Ivan chuckled softly. "It goes back to at least the 1740s and the Silesian Wars. Prussia bloodied Austria's nose and bit a big piece of good land out of the Habsburg Empire; and Gilbert won both Roderich's hatred and reluctant admiration. Their rivalry made German politics a much livelier affair for the next century."

Matthew was beginning to feel like he was sitting through a revision course in European history, but he was quite fascinated by these new revelations. "Three hundred years is a long time."

"That depends on your point of perspective. Remember your parents. They look back upon a relationship that is over nine centuries old."

"True," Matthew admitted. "But back to the story. We are still in 1949. Moving on to 1990 - what happened after the German reunification? Once again, Gilbert lost his territory and his borrowed population. Did Ludwig keep him alive?"

"Yes and no. After the fall of the Berlin Wall, Ludwig welcomed Gilbert with open arms. He gave him a place to stay and all the support he could, because in his opinion, Gilbert will always be a part of him, a part of his people's national history and identity. We saw no harm with Gilbert staying in his brother's shadow and left him be. And I daresay Ludwig found it surprisingly easy to support his brother as well as shoulder the responsibilities the reunification brought on."

"He was quite strong by then."

"Yes. He had made remarkable progress. But there's another aspect to the story - Ludwig, even though he is probably not aware of this - is not shouldering the burden of Gilbert's upkeep all by himself."

Realization dawned upon Matthew. "Roderich."

"Roderich," Ivan affirmed. "Now, keep in mind that this is just a theory. I have no solid proof. But I have some experience in the matter, and what I have observed so far suggests that Roderich has been diverting part of his strength to keep Gilbert from disappearing."

"How? It cannot be an easy thing to do... I'm pretty sure I couldn't do it. I wouldn't even know where to start. Is it similar to the process of you healing me after my little disagreement with Alfred? A sharing of strength?"

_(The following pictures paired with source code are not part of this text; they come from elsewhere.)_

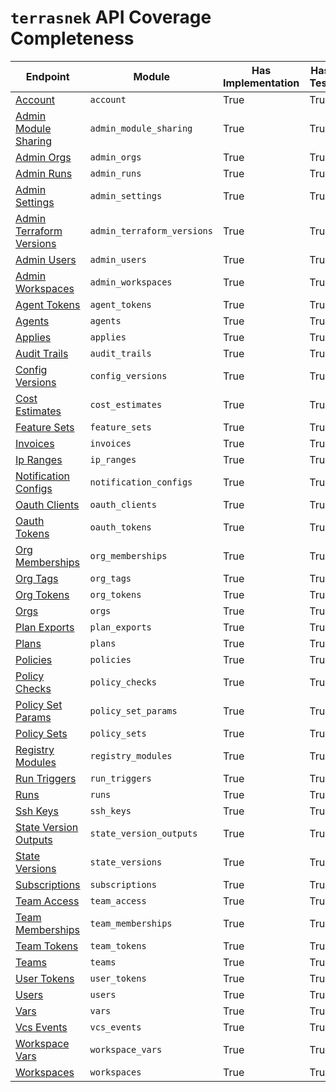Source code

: # `terrasnek` API Coverage Completeness

| Endpoint                                                                                          | Module                     | Has Implementation   | Has Test   | Has Docs   |
|---------------------------------------------------------------------------------------------------|----------------------------|----------------------|------------|------------|
| [Account](https://www.terraform.io/docs/cloud/api/account.html)                                   | `account`                  | True                 | True       | False      |
| [Admin Module Sharing](https://www.terraform.io/docs/cloud/api/admin/module-sharing.html)         | `admin_module_sharing`     | True                 | True       | False      |
| [Admin Orgs](https://www.terraform.io/docs/cloud/api/admin/organizations.html)                    | `admin_orgs`               | True                 | True       | False      |
| [Admin Runs](https://www.terraform.io/docs/cloud/api/admin/runs.html)                             | `admin_runs`               | True                 | True       | False      |
| [Admin Settings](https://www.terraform.io/docs/cloud/api/admin/settings.html)                     | `admin_settings`           | True                 | True       | False      |
| [Admin Terraform Versions](https://www.terraform.io/docs/cloud/api/admin/terraform-versions.html) | `admin_terraform_versions` | True                 | True       | False      |
| [Admin Users](https://www.terraform.io/docs/cloud/api/admin/users.html)                           | `admin_users`              | True                 | True       | False      |
| [Admin Workspaces](https://www.terraform.io/docs/cloud/api/admin/workspaces.html)                 | `admin_workspaces`         | True                 | True       | False      |
| [Agent Tokens](https://www.terraform.io/docs/cloud/api/agent-tokens.html)                         | `agent_tokens`             | True                 | True       | False      |
| [Agents](https://www.terraform.io/docs/cloud/api/agents.html)                                     | `agents`                   | True                 | True       | False      |
| [Applies](https://www.terraform.io/docs/cloud/api/applies.html)                                   | `applies`                  | True                 | True       | False      |
| [Audit Trails](https://www.terraform.io/docs/cloud/api/audit-trails.html)                         | `audit_trails`             | True                 | True       | False      |
| [Config Versions](https://www.terraform.io/docs/cloud/api/configuration-versions.html)            | `config_versions`          | True                 | True       | False      |
| [Cost Estimates](https://www.terraform.io/docs/cloud/api/cost-estimates.html)                     | `cost_estimates`           | True                 | True       | False      |
| [Feature Sets](https://www.terraform.io/docs/cloud/api/feature-sets.html)                         | `feature_sets`             | True                 | True       | False      |
| [Invoices](https://www.terraform.io/docs/cloud/api/invoices.html)                                 | `invoices`                 | True                 | True       | False      |
| [Ip Ranges](https://www.terraform.io/docs/cloud/api/ip-ranges.html)                               | `ip_ranges`                | True                 | True       | False      |
| [Notification Configs](https://www.terraform.io/docs/cloud/api/notification-configurations.html)  | `notification_configs`     | True                 | True       | False      |
| [Oauth Clients](https://www.terraform.io/docs/cloud/api/oauth-clients.html)                       | `oauth_clients`            | True                 | True       | False      |
| [Oauth Tokens](https://www.terraform.io/docs/cloud/api/oauth-tokens.html)                         | `oauth_tokens`             | True                 | True       | False      |
| [Org Memberships](https://www.terraform.io/docs/cloud/api/organization-memberships.html)          | `org_memberships`          | True                 | True       | False      |
| [Org Tags](https://www.terraform.io/docs/cloud/api/organization-tags.html)                        | `org_tags`                 | True                 | True       | False      |
| [Org Tokens](https://www.terraform.io/docs/cloud/api/organization-tokens.html)                    | `org_tokens`               | True                 | True       | False      |
| [Orgs](https://www.terraform.io/docs/cloud/api/organizations.html)                                | `orgs`                     | True                 | True       | False      |
| [Plan Exports](https://www.terraform.io/docs/cloud/api/plan-exports.html)                         | `plan_exports`             | True                 | True       | False      |
| [Plans](https://www.terraform.io/docs/cloud/api/plans.html)                                       | `plans`                    | True                 | True       | False      |
| [Policies](https://www.terraform.io/docs/cloud/api/policies.html)                                 | `policies`                 | True                 | True       | False      |
| [Policy Checks](https://www.terraform.io/docs/cloud/api/policy-checks.html)                       | `policy_checks`            | True                 | True       | False      |
| [Policy Set Params](https://www.terraform.io/docs/cloud/api/policy-set-params.html)               | `policy_set_params`        | True                 | True       | False      |
| [Policy Sets](https://www.terraform.io/docs/cloud/api/policy-sets.html)                           | `policy_sets`              | True                 | True       | False      |
| [Registry Modules](https://www.terraform.io/docs/cloud/api/modules.html)                          | `registry_modules`         | True                 | True       | False      |
| [Run Triggers](https://www.terraform.io/docs/cloud/api/run-triggers.html)                         | `run_triggers`             | True                 | True       | False      |
| [Runs](https://www.terraform.io/docs/cloud/api/run.html)                                          | `runs`                     | True                 | True       | False      |
| [Ssh Keys](https://www.terraform.io/docs/cloud/api/ssh-keys.html)                                 | `ssh_keys`                 | True                 | True       | False      |
| [State Version Outputs](https://www.terraform.io/docs/cloud/api/state-version-outputs.html)       | `state_version_outputs`    | True                 | True       | False      |
| [State Versions](https://www.terraform.io/docs/cloud/api/state-versions.html)                     | `state_versions`           | True                 | True       | False      |
| [Subscriptions](https://www.terraform.io/docs/cloud/api/subscriptions.html)                       | `subscriptions`            | True                 | True       | False      |
| [Team Access](https://www.terraform.io/docs/cloud/api/team-access.html)                           | `team_access`              | True                 | True       | False      |
| [Team Memberships](https://www.terraform.io/docs/cloud/api/team-members.html)                     | `team_memberships`         | True                 | True       | False      |
| [Team Tokens](https://www.terraform.io/docs/cloud/api/team-tokens.html)                           | `team_tokens`              | True                 | True       | False      |
| [Teams](https://www.terraform.io/docs/cloud/api/teams.html)                                       | `teams`                    | True                 | True       | False      |
| [User Tokens](https://www.terraform.io/docs/cloud/api/user-tokens.html)                           | `user_tokens`              | True                 | True       | False      |
| [Users](https://www.terraform.io/docs/cloud/api/users.html)                                       | `users`                    | True                 | True       | False      |
| [Vars](https://www.terraform.io/docs/cloud/api/variables.html)                                    | `vars`                     | True                 | True       | False      |
| [Vcs Events](https://www.terraform.io/docs/cloud/api/vcs-events.html)                             | `vcs_events`               | True                 | True       | False      |
| [Workspace Vars](https://www.terraform.io/docs/cloud/api/workspace-variables.html)                | `workspace_vars`           | True                 | True       | False      |
| [Workspaces](https://www.terraform.io/docs/cloud/api/workspaces.html)                             | `workspaces`               | True                 | True       | False      |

"When you get down to the essentials, it is the very same thing, but on a larger scale. Most of us have supported others at one time or other... helped them to get back on their feet after wars and natural disasters and so on. When you take it one step further, you get alliances such as Roderich's marriages to Antonio and Elizaveta or Ludwig's ill-fated relationship with Roderich during the Anschluss. My relationships with my satellite states were based on the same principle, but I used them differently. Usually though, those unions are made up by two or more nation states that get together for a usually limited amount of time. They never merge completely, because they always retain part of their national identity and preserve part of their essence. The big difference in Roderich's relationship to Gilbert is, that Gilbert would vanish if Roderich decided to withdraw his support. And that's something neither of them wants."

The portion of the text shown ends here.